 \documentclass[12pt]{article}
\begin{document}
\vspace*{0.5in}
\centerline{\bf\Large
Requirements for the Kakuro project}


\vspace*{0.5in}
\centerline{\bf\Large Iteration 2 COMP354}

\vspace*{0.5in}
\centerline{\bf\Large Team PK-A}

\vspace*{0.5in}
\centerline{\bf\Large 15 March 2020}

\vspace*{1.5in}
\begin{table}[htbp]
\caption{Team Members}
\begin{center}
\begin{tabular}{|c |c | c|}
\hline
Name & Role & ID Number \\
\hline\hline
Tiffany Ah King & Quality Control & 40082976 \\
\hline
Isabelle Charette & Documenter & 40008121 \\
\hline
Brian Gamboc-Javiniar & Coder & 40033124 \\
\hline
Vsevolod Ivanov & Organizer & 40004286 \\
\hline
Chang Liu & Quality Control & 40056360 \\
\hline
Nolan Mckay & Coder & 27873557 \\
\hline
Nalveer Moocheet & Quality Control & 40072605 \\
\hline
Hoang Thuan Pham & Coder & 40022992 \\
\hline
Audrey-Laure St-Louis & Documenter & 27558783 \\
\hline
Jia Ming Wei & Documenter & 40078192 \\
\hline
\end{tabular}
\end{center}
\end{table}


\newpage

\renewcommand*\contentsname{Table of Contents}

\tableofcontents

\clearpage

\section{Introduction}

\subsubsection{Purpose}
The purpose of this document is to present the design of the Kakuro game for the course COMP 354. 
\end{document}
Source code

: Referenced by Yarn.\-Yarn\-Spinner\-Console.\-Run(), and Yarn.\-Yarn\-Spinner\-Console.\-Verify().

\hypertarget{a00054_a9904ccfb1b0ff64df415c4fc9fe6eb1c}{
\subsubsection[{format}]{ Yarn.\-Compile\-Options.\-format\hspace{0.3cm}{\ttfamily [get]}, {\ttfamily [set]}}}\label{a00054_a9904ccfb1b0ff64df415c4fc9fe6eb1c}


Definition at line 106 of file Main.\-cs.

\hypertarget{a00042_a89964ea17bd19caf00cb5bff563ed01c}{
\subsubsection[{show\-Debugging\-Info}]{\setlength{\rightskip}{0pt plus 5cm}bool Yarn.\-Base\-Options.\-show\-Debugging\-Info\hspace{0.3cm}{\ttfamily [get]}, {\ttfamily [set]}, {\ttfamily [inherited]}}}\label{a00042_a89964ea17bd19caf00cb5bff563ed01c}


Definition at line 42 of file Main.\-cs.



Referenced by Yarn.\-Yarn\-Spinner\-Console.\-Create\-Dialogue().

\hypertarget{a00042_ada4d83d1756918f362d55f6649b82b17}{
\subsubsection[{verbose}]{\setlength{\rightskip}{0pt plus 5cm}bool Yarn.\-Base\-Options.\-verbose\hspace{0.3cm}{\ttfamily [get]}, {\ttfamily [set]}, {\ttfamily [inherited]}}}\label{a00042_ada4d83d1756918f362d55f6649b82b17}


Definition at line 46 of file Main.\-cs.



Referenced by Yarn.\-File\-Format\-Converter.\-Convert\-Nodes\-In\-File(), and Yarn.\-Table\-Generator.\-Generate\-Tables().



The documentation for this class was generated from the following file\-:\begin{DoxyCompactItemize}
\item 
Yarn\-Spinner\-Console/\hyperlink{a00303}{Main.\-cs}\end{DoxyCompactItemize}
* * *
_WHAT IS NEEDED_:
Begin with the first line of the listing above and write out each line exactly, ending with the line that contains "by Yarn.\-Yarn\-Spinner\-Console.\-Run(), and".

_WRITTEN ANSWER_:
 \documentclass[12pt]{article}
\begin{document}
\vspace*{0.5in}
\centerline{\bf\Large
Requirements for the Kakuro project}


\vspace*{0.5in}
\centerline{\bf\Large Iteration 2 COMP354}

\vspace*{0.5in}
\centerline{\bf\Large Team PK-A}

\vspace*{0.5in}
\centerline{\bf\Large 15 March 2020}

\vspace*{1.5in}
\begin{table}[htbp]
\caption{Team Members}
\begin{center}
\begin{tabular}{|c |c | c|}
\hline
Name & Role & ID Number \\
\hline\hline
Tiffany Ah King & Quality Control & 40082976 \\
\hline
Isabelle Charette & Documenter & 40008121 \\
\hline
Brian Gamboc-Javiniar & Coder & 40033124 \\
\hline
Vsevolod Ivanov & Organizer & 40004286 \\
\hline
Chang Liu & Quality Control & 40056360 \\
\hline
Nolan Mckay & Coder & 27873557 \\
\hline
Nalveer Moocheet & Quality Control & 40072605 \\
\hline
Hoang Thuan Pham & Coder & 40022992 \\
\hline
Audrey-Laure St-Louis & Documenter & 27558783 \\
\hline
Jia Ming Wei & Documenter & 40078192 \\
\hline
\end{tabular}
\end{center}
\end{table}


\newpage

\renewcommand*\contentsname{Table of Contents}

\tableofcontents

\clearpage

\section{Introduction}

\subsubsection{Purpose}
The purpose of this document is to present the design of the Kakuro game for the course COMP 354. 
\end{document}
Source code

: Referenced by Yarn.\-Yarn\-Spinner\-Console.\-Run(), and Yarn.\-Yarn\-Spinner\-Console.\-Verify().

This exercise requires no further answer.